| Instructions to follow |
If a line includes the word "动态树分治", it belongs in the count; state the total for the data below and add nothing.

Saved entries

────────

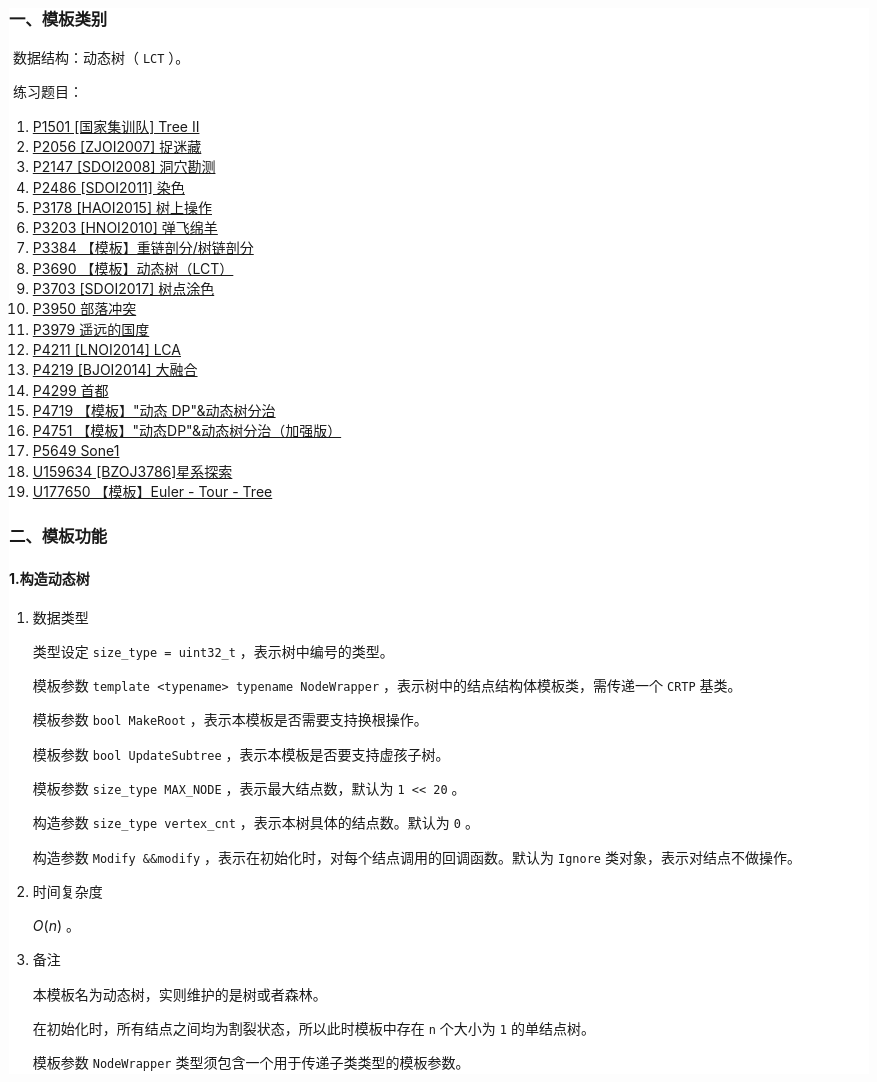 ### 一、模板类别

​	数据结构：动态树（ `LCT` ）。

​	练习题目：

1. [P1501 [国家集训队] Tree II](https://www.luogu.com.cn/problem/P1501)
2. [P2056 [ZJOI2007] 捉迷藏](https://www.luogu.com.cn/problem/P2056)
3. [P2147 [SDOI2008] 洞穴勘测](https://www.luogu.com.cn/problem/P2147)
4. [P2486 [SDOI2011] 染色](https://www.luogu.com.cn/problem/P2486)
5. [P3178 [HAOI2015] 树上操作](https://www.luogu.com.cn/problem/P3178)
6. [P3203 [HNOI2010] 弹飞绵羊](https://www.luogu.com.cn/problem/P3203)
7. [P3384 【模板】重链剖分/树链剖分](https://www.luogu.com.cn/problem/P3384)
8. [P3690 【模板】动态树（LCT）](https://www.luogu.com.cn/problem/P3690)
9. [P3703 [SDOI2017] 树点涂色](https://www.luogu.com.cn/problem/P3703)
10. [P3950 部落冲突](https://www.luogu.com.cn/problem/P3950)
11. [P3979 遥远的国度](https://www.luogu.com.cn/problem/P3979)
12. [P4211 [LNOI2014] LCA](https://www.luogu.com.cn/problem/P4211)
13. [P4219 [BJOI2014] 大融合](https://www.luogu.com.cn/problem/P4219)
14. [P4299 首都](https://www.luogu.com.cn/problem/P4299)
15. [P4719 【模板】"动态 DP"&动态树分治](https://www.luogu.com.cn/problem/P4719)
16. [P4751 【模板】"动态DP"&动态树分治（加强版）](https://www.luogu.com.cn/problem/P4751)
17. [P5649 Sone1](https://www.luogu.com.cn/problem/P5649)
18. [U159634 [BZOJ3786]星系探索](https://www.luogu.com.cn/problem/U159634)
19. [U177650 【模板】Euler - Tour - Tree](https://www.luogu.com.cn/problem/U177650)

### 二、模板功能

#### 1.构造动态树

1. 数据类型

   类型设定 `size_type = uint32_t` ，表示树中编号的类型。

   模板参数 `template <typename> typename NodeWrapper` ，表示树中的结点结构体模板类，需传递一个 `CRTP` 基类。

   模板参数 `bool MakeRoot` ，表示本模板是否需要支持换根操作。

   模板参数 `bool UpdateSubtree` ，表示本模板是否要支持虚孩子树。

   模板参数 `size_type MAX_NODE` ，表示最大结点数，默认为 `1 << 20` 。

   构造参数 `size_type vertex_cnt` ，表示本树具体的结点数。默认为 `0` 。

   构造参数 `Modify &&modify` ，表示在初始化时，对每个结点调用的回调函数。默认为 `Ignore` 类对象，表示对结点不做操作。

2. 时间复杂度

   $O(n)$ 。

3. 备注

   本模板名为动态树，实则维护的是树或者森林。

   在初始化时，所有结点之间均为割裂状态，所以此时模板中存在 `n` 个大小为 `1` 的单结点树。

   模板参数 `NodeWrapper` 类型须包含一个用于传递子类类型的模板参数。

────────

| Solved exercise |
2